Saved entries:

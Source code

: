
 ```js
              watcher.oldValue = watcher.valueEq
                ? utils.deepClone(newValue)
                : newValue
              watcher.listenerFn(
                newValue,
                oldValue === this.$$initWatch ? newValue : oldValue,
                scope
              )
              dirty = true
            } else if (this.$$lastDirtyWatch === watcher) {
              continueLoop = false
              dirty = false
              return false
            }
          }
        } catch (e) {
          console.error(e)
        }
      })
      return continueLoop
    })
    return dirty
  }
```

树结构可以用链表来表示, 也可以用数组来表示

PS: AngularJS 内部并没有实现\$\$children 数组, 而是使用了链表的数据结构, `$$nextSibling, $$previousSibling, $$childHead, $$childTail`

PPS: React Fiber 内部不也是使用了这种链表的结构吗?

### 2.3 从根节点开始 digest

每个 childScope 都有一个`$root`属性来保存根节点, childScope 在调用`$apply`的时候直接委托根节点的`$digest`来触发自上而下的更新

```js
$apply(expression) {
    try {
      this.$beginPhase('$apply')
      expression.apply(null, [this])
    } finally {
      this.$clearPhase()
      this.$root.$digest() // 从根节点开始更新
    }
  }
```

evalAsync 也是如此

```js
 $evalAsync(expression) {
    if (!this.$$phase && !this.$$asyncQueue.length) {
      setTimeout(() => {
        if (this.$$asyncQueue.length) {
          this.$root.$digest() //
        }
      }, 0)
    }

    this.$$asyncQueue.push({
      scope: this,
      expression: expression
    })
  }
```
...
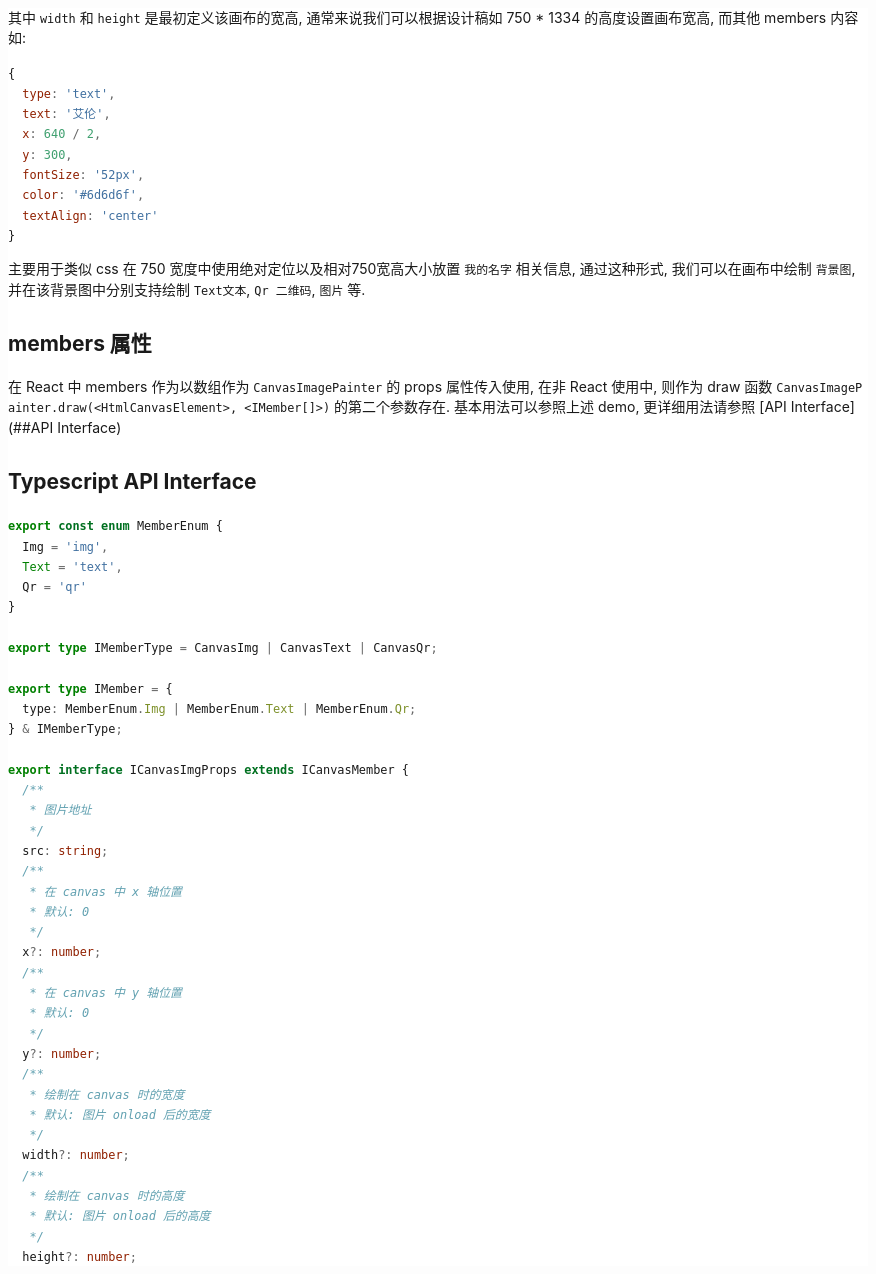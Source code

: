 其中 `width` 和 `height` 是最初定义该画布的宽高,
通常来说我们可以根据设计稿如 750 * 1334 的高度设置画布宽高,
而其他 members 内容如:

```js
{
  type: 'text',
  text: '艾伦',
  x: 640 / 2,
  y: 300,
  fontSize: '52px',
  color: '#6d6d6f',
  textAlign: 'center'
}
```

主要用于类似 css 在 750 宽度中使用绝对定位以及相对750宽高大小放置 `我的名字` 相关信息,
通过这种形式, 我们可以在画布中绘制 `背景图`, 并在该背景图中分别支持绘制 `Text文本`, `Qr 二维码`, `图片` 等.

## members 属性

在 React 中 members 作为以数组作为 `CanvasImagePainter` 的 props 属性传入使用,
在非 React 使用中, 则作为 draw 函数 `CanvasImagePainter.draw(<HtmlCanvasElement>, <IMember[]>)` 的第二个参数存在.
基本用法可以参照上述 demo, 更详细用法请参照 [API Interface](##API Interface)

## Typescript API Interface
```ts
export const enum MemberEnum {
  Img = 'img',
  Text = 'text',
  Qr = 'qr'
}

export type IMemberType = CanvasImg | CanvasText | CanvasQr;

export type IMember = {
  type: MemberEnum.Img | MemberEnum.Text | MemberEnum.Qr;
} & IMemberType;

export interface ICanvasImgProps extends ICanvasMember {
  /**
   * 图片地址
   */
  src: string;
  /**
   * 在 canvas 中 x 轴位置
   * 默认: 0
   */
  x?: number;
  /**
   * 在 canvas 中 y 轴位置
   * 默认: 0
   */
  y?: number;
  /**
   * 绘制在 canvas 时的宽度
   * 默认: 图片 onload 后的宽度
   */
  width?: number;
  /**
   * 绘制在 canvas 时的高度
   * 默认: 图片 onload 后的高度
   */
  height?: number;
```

Assigned task
For each line of the entries that holds the word "export", pull that line out.

Answer space
export const enum MemberEnum {
export type IMemberType = CanvasImg | CanvasText | CanvasQr;
export type IMember = {
export interface ICanvasImgProps extends ICanvasMember {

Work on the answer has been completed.